[Opening DATA FOR THE TASK section]

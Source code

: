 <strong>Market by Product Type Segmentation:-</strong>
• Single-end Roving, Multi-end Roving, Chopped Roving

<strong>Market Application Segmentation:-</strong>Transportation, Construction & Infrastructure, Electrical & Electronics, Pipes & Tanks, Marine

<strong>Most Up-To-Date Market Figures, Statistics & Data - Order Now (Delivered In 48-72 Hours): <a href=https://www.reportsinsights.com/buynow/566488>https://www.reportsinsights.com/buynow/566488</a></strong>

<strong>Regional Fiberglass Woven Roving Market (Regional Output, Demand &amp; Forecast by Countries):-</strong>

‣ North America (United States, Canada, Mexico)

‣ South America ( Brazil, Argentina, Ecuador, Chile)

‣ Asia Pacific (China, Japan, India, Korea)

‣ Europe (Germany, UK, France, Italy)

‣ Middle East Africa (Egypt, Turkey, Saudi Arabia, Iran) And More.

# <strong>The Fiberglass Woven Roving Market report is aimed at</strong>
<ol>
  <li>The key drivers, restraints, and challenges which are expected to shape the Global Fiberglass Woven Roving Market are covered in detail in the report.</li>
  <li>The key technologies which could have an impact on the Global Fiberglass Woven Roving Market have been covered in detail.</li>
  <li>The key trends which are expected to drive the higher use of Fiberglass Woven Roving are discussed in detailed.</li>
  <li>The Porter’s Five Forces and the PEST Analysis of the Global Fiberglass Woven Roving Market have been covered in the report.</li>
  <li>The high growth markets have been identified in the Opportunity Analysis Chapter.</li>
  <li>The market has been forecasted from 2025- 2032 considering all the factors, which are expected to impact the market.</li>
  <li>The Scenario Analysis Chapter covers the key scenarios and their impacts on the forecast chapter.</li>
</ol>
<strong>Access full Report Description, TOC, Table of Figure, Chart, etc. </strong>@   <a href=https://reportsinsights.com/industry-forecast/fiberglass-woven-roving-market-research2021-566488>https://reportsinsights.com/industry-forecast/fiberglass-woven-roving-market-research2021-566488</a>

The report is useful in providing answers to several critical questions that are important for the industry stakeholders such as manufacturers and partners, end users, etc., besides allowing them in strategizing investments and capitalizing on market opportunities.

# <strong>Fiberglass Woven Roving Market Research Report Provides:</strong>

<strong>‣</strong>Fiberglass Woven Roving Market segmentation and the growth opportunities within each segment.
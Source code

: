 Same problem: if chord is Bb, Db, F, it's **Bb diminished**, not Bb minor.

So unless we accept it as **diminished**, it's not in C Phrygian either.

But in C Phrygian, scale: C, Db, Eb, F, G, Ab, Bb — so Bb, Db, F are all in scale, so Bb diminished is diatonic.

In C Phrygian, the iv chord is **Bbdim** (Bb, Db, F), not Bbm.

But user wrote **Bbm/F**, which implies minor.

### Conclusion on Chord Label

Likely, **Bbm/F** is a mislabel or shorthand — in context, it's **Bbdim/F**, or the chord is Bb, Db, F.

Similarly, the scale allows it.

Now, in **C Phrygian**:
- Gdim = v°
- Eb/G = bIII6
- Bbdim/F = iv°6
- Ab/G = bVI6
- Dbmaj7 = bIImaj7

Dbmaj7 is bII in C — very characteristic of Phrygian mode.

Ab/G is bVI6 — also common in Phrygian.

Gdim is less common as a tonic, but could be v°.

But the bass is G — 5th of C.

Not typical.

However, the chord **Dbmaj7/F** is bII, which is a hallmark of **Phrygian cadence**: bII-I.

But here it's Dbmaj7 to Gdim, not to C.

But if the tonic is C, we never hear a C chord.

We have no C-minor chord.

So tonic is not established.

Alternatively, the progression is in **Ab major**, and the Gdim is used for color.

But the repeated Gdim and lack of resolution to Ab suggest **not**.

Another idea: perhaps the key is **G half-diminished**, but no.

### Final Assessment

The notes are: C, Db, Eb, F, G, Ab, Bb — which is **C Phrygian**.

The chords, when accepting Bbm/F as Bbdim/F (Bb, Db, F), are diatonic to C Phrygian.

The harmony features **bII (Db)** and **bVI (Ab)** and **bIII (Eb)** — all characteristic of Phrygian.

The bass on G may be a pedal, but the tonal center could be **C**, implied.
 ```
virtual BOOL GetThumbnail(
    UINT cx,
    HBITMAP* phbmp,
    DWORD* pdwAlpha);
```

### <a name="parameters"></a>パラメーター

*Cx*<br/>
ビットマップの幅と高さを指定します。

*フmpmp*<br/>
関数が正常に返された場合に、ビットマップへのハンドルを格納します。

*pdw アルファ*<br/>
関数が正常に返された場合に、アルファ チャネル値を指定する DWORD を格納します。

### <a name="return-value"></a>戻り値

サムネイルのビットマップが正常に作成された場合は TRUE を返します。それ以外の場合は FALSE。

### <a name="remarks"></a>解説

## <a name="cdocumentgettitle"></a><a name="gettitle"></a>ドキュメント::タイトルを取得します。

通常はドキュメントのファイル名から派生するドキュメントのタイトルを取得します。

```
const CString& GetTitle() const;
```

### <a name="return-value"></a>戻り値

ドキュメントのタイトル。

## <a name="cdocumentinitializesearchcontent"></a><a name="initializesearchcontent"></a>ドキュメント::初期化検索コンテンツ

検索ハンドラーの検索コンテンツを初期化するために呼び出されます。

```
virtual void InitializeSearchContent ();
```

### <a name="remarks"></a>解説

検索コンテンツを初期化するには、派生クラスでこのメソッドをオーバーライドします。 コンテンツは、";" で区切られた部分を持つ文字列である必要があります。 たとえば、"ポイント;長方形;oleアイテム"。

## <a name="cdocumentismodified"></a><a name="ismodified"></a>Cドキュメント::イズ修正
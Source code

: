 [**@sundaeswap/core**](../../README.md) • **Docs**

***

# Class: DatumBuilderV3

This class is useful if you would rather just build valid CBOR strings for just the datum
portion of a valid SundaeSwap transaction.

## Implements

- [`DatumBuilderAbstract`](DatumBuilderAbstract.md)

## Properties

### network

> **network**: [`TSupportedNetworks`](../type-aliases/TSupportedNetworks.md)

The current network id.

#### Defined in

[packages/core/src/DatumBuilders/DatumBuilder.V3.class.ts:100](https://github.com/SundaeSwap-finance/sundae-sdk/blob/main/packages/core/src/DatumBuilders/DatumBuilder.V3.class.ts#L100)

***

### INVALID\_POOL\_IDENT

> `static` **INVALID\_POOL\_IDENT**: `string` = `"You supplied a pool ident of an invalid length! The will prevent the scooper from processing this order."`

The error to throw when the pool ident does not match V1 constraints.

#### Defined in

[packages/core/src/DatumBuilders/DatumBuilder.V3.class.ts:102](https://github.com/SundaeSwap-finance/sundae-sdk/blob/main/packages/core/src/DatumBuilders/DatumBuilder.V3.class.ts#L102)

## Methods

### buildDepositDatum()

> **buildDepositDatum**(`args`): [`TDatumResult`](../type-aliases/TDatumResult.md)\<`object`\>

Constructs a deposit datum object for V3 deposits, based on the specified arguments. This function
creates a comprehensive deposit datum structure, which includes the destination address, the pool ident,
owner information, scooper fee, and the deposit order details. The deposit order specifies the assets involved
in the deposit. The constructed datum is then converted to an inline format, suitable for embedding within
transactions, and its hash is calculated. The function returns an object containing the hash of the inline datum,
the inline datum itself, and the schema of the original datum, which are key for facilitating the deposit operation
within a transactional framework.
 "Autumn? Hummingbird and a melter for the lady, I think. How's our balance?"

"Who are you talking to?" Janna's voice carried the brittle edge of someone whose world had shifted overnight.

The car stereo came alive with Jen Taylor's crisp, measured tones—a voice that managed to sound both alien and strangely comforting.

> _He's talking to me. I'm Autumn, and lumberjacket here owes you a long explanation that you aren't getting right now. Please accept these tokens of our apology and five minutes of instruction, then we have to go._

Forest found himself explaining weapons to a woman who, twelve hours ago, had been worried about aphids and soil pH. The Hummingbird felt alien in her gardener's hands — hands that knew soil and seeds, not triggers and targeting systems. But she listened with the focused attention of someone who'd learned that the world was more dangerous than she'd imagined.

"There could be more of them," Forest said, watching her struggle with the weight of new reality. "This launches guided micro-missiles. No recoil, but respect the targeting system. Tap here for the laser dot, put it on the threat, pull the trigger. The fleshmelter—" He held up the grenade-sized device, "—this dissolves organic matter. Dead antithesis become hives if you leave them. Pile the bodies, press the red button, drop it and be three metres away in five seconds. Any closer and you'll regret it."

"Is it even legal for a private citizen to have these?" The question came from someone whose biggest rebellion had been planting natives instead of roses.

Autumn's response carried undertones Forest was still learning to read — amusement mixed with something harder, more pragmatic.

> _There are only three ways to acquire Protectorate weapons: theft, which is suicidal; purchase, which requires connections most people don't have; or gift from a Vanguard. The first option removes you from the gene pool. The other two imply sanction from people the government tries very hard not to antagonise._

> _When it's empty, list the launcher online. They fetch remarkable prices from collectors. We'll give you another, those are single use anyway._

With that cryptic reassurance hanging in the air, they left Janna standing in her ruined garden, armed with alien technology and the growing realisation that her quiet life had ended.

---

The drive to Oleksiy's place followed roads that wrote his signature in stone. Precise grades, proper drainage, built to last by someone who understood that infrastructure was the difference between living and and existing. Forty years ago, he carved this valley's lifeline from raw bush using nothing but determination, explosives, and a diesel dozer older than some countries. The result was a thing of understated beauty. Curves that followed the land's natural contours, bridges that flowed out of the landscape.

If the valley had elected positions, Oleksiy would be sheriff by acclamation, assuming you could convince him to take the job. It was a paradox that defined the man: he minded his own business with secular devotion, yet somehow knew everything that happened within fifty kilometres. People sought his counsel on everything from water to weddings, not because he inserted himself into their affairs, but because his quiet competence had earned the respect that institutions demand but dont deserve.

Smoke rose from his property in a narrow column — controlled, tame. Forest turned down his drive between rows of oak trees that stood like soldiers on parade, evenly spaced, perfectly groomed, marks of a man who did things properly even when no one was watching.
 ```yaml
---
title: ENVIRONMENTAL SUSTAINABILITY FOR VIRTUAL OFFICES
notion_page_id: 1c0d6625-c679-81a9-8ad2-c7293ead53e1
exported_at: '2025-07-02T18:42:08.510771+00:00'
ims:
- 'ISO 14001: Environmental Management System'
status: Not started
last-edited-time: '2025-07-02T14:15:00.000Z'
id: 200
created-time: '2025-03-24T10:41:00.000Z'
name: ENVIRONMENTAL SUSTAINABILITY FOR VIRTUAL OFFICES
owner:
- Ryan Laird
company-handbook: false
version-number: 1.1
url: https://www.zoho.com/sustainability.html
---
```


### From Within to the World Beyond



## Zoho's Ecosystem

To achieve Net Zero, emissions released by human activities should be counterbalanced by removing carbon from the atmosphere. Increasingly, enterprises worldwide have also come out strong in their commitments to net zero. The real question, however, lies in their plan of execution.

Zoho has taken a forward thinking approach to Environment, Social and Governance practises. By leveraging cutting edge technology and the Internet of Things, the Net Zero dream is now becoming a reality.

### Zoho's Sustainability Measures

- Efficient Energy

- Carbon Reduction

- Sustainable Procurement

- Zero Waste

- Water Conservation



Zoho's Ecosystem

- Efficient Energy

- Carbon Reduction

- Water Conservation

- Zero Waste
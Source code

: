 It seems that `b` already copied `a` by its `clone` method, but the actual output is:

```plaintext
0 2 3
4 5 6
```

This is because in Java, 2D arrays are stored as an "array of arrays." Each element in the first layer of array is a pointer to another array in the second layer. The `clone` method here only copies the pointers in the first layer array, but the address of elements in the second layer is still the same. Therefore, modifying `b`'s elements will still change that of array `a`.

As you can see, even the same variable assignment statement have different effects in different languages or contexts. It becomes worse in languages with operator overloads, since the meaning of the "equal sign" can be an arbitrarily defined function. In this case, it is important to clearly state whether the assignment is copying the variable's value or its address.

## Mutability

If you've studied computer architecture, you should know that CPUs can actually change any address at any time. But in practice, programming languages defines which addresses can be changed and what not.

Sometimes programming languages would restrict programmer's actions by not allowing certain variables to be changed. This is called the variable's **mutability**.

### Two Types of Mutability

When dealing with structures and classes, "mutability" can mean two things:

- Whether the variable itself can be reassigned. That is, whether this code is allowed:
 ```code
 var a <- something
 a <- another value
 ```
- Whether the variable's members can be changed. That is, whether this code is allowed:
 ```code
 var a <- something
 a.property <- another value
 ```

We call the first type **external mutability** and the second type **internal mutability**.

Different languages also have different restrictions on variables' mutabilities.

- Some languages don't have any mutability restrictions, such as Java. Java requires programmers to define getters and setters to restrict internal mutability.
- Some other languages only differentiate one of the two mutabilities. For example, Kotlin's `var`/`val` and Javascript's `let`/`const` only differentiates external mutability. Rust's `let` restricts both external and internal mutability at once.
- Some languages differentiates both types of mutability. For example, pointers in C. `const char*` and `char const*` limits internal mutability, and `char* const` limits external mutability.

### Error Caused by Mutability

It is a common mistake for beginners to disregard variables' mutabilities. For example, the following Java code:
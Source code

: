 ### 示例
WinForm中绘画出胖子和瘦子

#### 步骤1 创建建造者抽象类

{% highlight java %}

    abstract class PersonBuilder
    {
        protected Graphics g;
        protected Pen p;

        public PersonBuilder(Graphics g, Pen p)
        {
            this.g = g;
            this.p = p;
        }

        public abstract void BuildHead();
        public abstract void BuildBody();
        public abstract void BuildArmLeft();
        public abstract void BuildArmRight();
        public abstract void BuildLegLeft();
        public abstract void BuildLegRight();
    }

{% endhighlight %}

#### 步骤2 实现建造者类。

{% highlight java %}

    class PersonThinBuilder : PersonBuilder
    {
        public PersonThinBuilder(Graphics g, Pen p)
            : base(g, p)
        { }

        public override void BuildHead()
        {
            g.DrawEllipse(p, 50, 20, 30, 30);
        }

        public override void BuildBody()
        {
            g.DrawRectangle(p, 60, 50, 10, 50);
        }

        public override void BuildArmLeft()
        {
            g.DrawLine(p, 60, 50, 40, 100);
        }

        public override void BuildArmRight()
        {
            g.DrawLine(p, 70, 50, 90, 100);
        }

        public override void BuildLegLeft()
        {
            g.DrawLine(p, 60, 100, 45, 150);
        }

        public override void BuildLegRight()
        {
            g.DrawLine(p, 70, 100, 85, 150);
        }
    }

[Closing DATA FOR THE TASK section]

WORK INSTRUCTIONS:
Could you restate word for word the lines above, from the one that contains "protected Graphics g;" through the one that contains "g.DrawRectangle(p, 60, 50, 10, 50);", and no others?

TASK OUTPUT:
        protected Graphics g;
        protected Pen p;

        public PersonBuilder(Graphics g, Pen p)
        {
            this.g = g;
            this.p = p;
        }

        public abstract void BuildHead();
        public abstract void BuildBody();
        public abstract void BuildArmLeft();
        public abstract void BuildArmRight();
        public abstract void BuildLegLeft();
        public abstract void BuildLegRight();
    }

{% endhighlight %}

#### 步骤2 实现建造者类。

{% highlight java %}

    class PersonThinBuilder : PersonBuilder
    {
        public PersonThinBuilder(Graphics g, Pen p)
            : base(g, p)
        { }

        public override void BuildHead()
        {
            g.DrawEllipse(p, 50, 20, 30, 30);
        }

        public override void BuildBody()
        {
            g.DrawRectangle(p, 60, 50, 10, 50);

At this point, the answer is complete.